火力発電の稼働率をIoT×AIで改善、東京電力と三菱日立のノウハウを組み合わせ:電力供給サービス(2/2 ページ)
電力会社とプラントメーカーによる火力発電設備の運用支援サービスが始まる。東京電力フュエル&パワーと三菱日立パワーシステムズが提携して、国内外の火力発電所を対象に新サービスの事業化に乗り出した。最先端の情報技術を駆使して稼働率を高め、燃料費とCO2排出量の削減を支援する。
国内最大の火力発電所でもIoTを導入
東京電力FPはIoTを活用したGE製の設備管理システムを導入するプロジェクトも並行して推進していく。千葉県にあるLNG(液化天然ガス)火力発電所では国内最大の「富津(ふっつ)火力発電所」から導入を開始する計画だ(図3)。
富津火力発電所で最新鋭の4号系列にGE製のシステムを導入して、発電設備に設置したセンサーから送られてくる情報をもとに運転状況を監視する。IoTを駆使して発電設備を効率的に運用する「デジタル・パワー・プラント」の国内初の試みとして取り組む。
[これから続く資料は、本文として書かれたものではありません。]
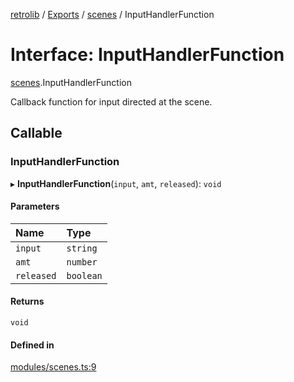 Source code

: [retrolib](../README.md) / [Exports](../modules.md) / [scenes](../modules/scenes.md) / InputHandlerFunction

# Interface: InputHandlerFunction

[scenes](../modules/scenes.md).InputHandlerFunction

Callback function for input directed at the scene.

## Callable

### InputHandlerFunction

▸ **InputHandlerFunction**(`input`, `amt`, `released`): `void`

#### Parameters

| Name | Type |
| :------ | :------ |
| `input` | `string` |
| `amt` | `number` |
| `released` | `boolean` |

#### Returns

`void`

#### Defined in

[modules/scenes.ts:9](https://github.com/philbgarner/retrolib/blob/97cd8c0/src/modules/scenes.ts#L9)
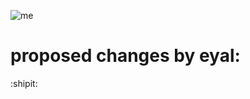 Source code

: ![me](https://i.vimeocdn.com/video/437675509.jpg?mw=1920&mh=1080&q=70)

# proposed changes by eyal:
  :shipit:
一方で東京電力FPは福島県内に最先端の石炭火力発電所を建設するプロジェクトを推進中だ。石炭をガス化してから発電する高効率の発電設備で、10月中に県内2カ所の火力発電所の構内で建設工事を開始する(図4)。このプロジェクトで採用する石炭ガス化複合発電設備はMHPSが納入する予定になっている。両社で新たに手がけるIoTとAIを駆使した運用支援の仕組みも導入する可能性がある。
東京電力グループは2014年1月に策定した「新・総合特別事業計画」の中で、発電・送配電・小売事業の長期戦略を打ち出した。火力発電事業を担う東京電力FPは燃料の調達から発電設備の運用までを一貫して手がけるサプライチェーンを展開して、コスト削減を進めることが戦略の柱になっている(図5)。
さらに2015年3月には中部電力と合弁でJERA(ジェラ)を設立して、国内の火力発電所の運営を除く全事業をJERAに移管した。JERAは2030年までに海外の発電事業を現在の3倍以上の2000万kW(キロワット)に拡大する一方、国内でも発電所の新設・リプレースの規模を1200万kWに増やす計画だ(図6)。
東京電力FPは各分野の有力企業と連携しながら、国内外の火力発電事業でリーディングカンパニーの地位を強化していく。新たにIoTを駆使した運用支援サービスを開始して、他社が運転する火力発電設備も事業の対象に加える。